I first saw the video for Juvenile’s “Ha” on Rap City in, maybe, October 1998. I was sitting on my couch in my house on the west side of Atlanta, partaking of the free cable that my cousin had temporarily procured for the entire neighborhood. Rap City, back then, was a staple source of hip-hop consumption. Then the video came on. Probably no more than 30 seconds into it, I remember thinking to myself, “What the fuck am I watching?” It was sooooo hood. I was fixated on the television. I’d never seen a video that was so “real” to speak. Juvenile was somebody I was vaguely aware of—my older sister had a friend from New Orleans who used to make her tapes and a few of them were bounce tapes—but I’d never seen him before. And until that point I didn’t even have a real sticking, reference point for New Orleans, which is odd because I’m from down south and we were up on Master P. But something about this video was different, it turned New Orleans into a compelling character.
Juvenile “Ha” (1998)
The gutter-ness of it was like a mini-documentary. Juvenile brought us right into the C.J. Peete Housing Development, and forever etching the Magnolia Projects (how they were locally known) into hip hop consciousness. No Limit brought us the Calliope, but Magnolia became legend.

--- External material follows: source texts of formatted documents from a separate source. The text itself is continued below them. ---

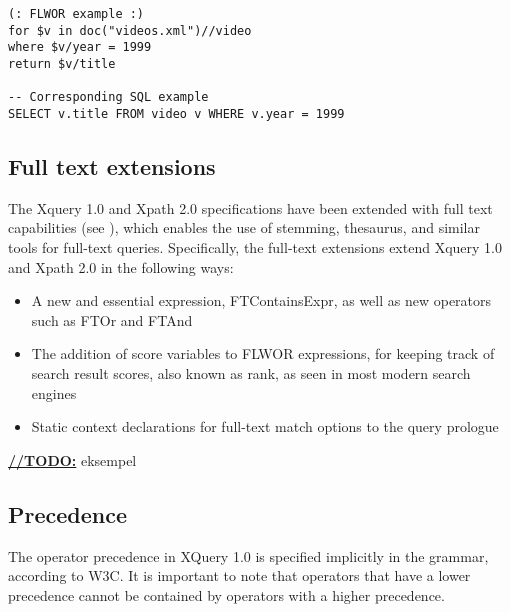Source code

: \begin{Verbatim}
(: FLWOR example :)
for $v in doc("videos.xml")//video
where $v/year = 1999
return $v/title

-- Corresponding SQL example 
SELECT v.title FROM video v WHERE v.year = 1999
\end{Verbatim}

\subsection{Full text extensions}
The Xquery 1.0  and Xpath 2.0 specifications have been extended with full text capabilities (see \cite{w3c02}), which enables the use of stemming, thesaurus, and similar tools for full-text queries. Specifically, the full-text extensions extend Xquery 1.0 and Xpath 2.0 in the following ways:
\begin{itemize}
\item A new and essential expression, FTContainsExpr, as well as new operators such as FTOr and FTAnd
\item The addition of score variables to FLWOR expressions, for keeping track of search result scores, also known as rank, as seen in most modern search engines
\item Static context declarations for full-text match options to the query prologue
\end{itemize}
\underline{\textbf{\LARGE //TODO:}} eksempel

\subsection{Precedence}
\label{sect:xquery:precedence}
The operator precedence in XQuery 1.0 is specified implicitly in the grammar,
according to W3C\cite{w3cprecedence}. It is important to note that operators that 
have a lower precedence cannot be contained by operators with a higher 
precedence.
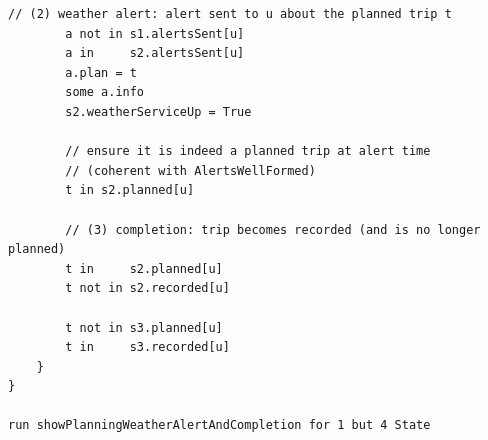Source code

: \begin{lstlisting}[caption=Complete Alloy Formalization.]
        // (2) weather alert: alert sent to u about the planned trip t
        a not in s1.alertsSent[u]
        a in     s2.alertsSent[u]
        a.plan = t
        some a.info
        s2.weatherServiceUp = True
        
        // ensure it is indeed a planned trip at alert time 
        // (coherent with AlertsWellFormed)
        t in s2.planned[u]
        
        // (3) completion: trip becomes recorded (and is no longer planned)
        t in     s2.planned[u]
        t not in s2.recorded[u]
        
        t not in s3.planned[u]
        t in     s3.recorded[u]
    }
}

run showPlanningWeatherAlertAndCompletion for 1 but 4 State
\end{lstlisting}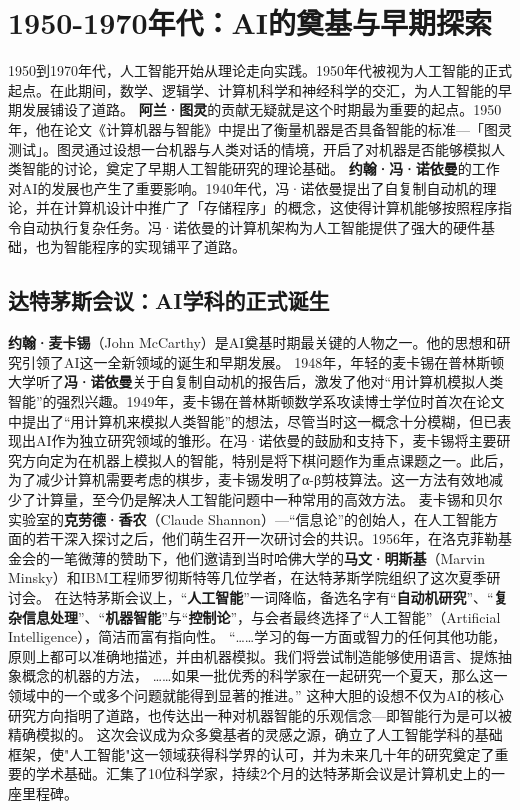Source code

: \section{1950-1970年代：AI的奠基与早期探索}

1950到1970年代，人工智能开始从理论走向实践。1950年代被视为人工智能的正式起点。在此期间，数学、逻辑学、计算机科学和神经科学的交汇，为人工智能的早期发展铺设了道路。
{\bf 阿兰·图灵}的贡献无疑就是这个时期最为重要的起点。1950年，他在论文《计算机器与智能》中提出了衡量机器是否具备智能的标准---「图灵测试」。图灵通过设想一台机器与人类对话的情境，开启了对机器是否能够模拟人类智能的讨论，奠定了早期人工智能研究的理论基础。
{\bf 约翰·冯·诺依曼}的工作对AI的发展也产生了重要影响。1940年代，冯·诺依曼提出了自复制自动机的理论，并在计算机设计中推广了「存储程序」的概念，这使得计算机能够按照程序指令自动执行复杂任务。冯·诺依曼的计算机架构为人工智能提供了强大的硬件基础，也为智能程序的实现铺平了道路。

\subsection{达特茅斯会议：AI学科的正式诞生}

{\bf 约翰·麦卡锡}（John McCarthy）是AI奠基时期最关键的人物之一。他的思想和研究引领了AI这一全新领域的诞生和早期发展。
1948年，年轻的麦卡锡在普林斯顿大学听了{\bf 冯·诺依曼}关于自复制自动机的报告后，激发了他对“用计算机模拟人类智能”的强烈兴趣。1949年，麦卡锡在普林斯顿数学系攻读博士学位时首次在论文中提出了“用计算机来模拟人类智能”的想法，尽管当时这一概念十分模糊，但已表现出AI作为独立研究领域的雏形。在冯·诺依曼的鼓励和支持下，麦卡锡将主要研究方向定为在机器上模拟人的智能，特别是将下棋问题作为重点课题之一。此后，为了减少计算机需要考虑的棋步，麦卡锡发明了α-β剪枝算法。这一方法有效地减少了计算量，至今仍是解决人工智能问题中一种常用的高效方法。
麦卡锡和贝尔实验室的{\bf 克劳德·香农}（Claude Shannon）---“信息论”的创始人，在人工智能方面的若干深入探讨之后，他们萌生召开一次研讨会的共识。1956年，在洛克菲勒基金会的一笔微薄的赞助下，他们邀请到当时哈佛大学的{\bf 马文·明斯基}（Marvin Minsky）和IBM工程师罗彻斯特等几位学者，在达特茅斯学院组织了这次夏季研讨会。
在达特茅斯会议上，“{\bf 人工智能}”一词降临，备选名字有“{\bf 自动机研究}”、“{\bf 复杂信息处理}”、“{\bf 机器智能}”与“{\bf 控制论}”，与会者最终选择了“人工智能”（Artificial Intelligence），简洁而富有指向性。
“……学习的每一方面或智力的任何其他功能，原则上都可以准确地描述，并由机器模拟。我们将尝试制造能够使用语言、提炼抽象概念的机器的方法，
……如果一批优秀的科学家在一起研究一个夏天，那么这一领域中的一个或多个问题就能得到显著的推进。”
这种大胆的设想不仅为AI的核心研究方向指明了道路，也传达出一种对机器智能的乐观信念---即智能行为是可以被精确模拟的。
这次会议成为众多奠基者的灵感之源，确立了人工智能学科的基础框架，使"人工智能"这一领域获得科学界的认可，并为未来几十年的研究奠定了重要的学术基础。汇集了10位科学家，持续2个月的达特茅斯会议是计算机史上的一座里程碑。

Also, despite being put out by a label called Cash Money Records, this video looked poor as fuck. Everybody looked poor or hood rich. There was no middle ground. Juvenile looked hot as fuck. Whatever they were trying to capture with the video, they did with tremendous results. As soon as the video ended, I remember calling one of the homies to tell him what I’d just seen and that I’d never seen anything like that before. This video, and Cash Money created some sort of mystique out of New Orleans that really never let up. Even watching it, I knew we were on the brink of something big, and true to form, Cash Money took over the for the 99 and the 2000.
Even watching the video now, I’m transported back to that moment I first saw it; I was genuinely enraptured. The only other time I remember seeing a music video that was so compelling I needed to tell other people so they could watch it was 50 Cent’s “Wanksta.”
When I first saw the Straight Outta Compton biopic, I remember thinking that the first 2 minutes of that movie were like the realest two minutes of a movie I could remember seeing; that’s how I felt about this video. And still do, and that is iconic.